Панна Изабелла немного высокомерно посмотрела на приятельницу.

— Ты в этом сомневалась?

— Ни минуты. Значит, Старский, Шастальский…

— Да, да, Старский, Шастальский, князь Мальборг… словом — все, кого мне вздумается выбрать сейчас и в будущем. Как же иначе?

— Совершенно правильно. А ты не боишься сцен ревности?

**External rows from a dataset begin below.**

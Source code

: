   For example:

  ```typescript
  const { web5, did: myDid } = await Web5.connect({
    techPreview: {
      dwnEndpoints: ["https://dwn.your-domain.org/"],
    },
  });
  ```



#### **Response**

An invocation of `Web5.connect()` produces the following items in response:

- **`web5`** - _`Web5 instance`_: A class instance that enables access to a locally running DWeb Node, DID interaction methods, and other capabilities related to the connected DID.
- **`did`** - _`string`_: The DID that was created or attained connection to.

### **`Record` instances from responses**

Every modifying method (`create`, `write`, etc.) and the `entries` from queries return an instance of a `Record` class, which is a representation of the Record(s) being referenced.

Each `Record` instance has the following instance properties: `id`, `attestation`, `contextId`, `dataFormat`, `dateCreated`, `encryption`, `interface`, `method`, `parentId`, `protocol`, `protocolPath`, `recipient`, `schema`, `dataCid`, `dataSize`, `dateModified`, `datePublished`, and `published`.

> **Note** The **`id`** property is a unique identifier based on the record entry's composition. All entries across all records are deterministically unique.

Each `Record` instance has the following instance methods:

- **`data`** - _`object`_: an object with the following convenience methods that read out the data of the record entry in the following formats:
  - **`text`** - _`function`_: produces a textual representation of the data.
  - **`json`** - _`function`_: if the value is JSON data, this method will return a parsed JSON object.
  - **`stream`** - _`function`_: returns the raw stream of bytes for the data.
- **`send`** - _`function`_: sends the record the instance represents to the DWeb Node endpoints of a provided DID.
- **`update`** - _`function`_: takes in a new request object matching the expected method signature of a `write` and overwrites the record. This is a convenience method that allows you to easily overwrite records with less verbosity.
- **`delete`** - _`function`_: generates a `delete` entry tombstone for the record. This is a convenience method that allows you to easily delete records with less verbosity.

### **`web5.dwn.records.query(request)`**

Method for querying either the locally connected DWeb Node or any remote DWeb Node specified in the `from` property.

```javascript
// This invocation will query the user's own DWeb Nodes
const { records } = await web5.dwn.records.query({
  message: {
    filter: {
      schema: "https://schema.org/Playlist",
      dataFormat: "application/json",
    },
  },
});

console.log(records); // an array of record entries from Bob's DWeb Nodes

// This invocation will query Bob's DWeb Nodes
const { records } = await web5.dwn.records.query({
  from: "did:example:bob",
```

Панна Изабелла расхохоталась.

— Я — и сцены!.. Ревность — и Вокульский!.. Ха-ха-ха!.. Нет в мире человека, который бы осмелился устроить мне сцену, а тем более он. Ты понятия не имеешь о его беззаветном обожании. Его доверие, доходящее до полного отречения от собственной личности, — право, это как-то даже обезоруживает меня… кто знает, не привяжет ли меня к нему хотя бы одно это…

Вонсовская чуть заметно прикусила губу.

— Вы будете очень счастливы, во всяком случае… ты, — сказала она, подавляя вздох. — Хотя…

— Ты видишь какое-то «хотя»? — спросила панна Изабелла с неподдельным изумлением.

— Я тебе кое-что скажу, — начала Вонсовская необычным для нее сдержанным тоном. — Председательша очень любит Вокульского, по-видимому очень хорошо его знает, хотя и непонятно откуда, и часто со мной беседовала о нем. И знаешь, что она однажды сказала?

— Любопытно, — отозвалась панна Изабелла, все больше удивляясь.

— «Боюсь, — сказала она, — что Белла совсем не понимает Вокульского, кажется мне, она с ним играет, а с ним играть нельзя. И еще мне кажется, что она оценит его слишком поздно».

— Это сказала председательша? — холодно спросила панна Изабелла.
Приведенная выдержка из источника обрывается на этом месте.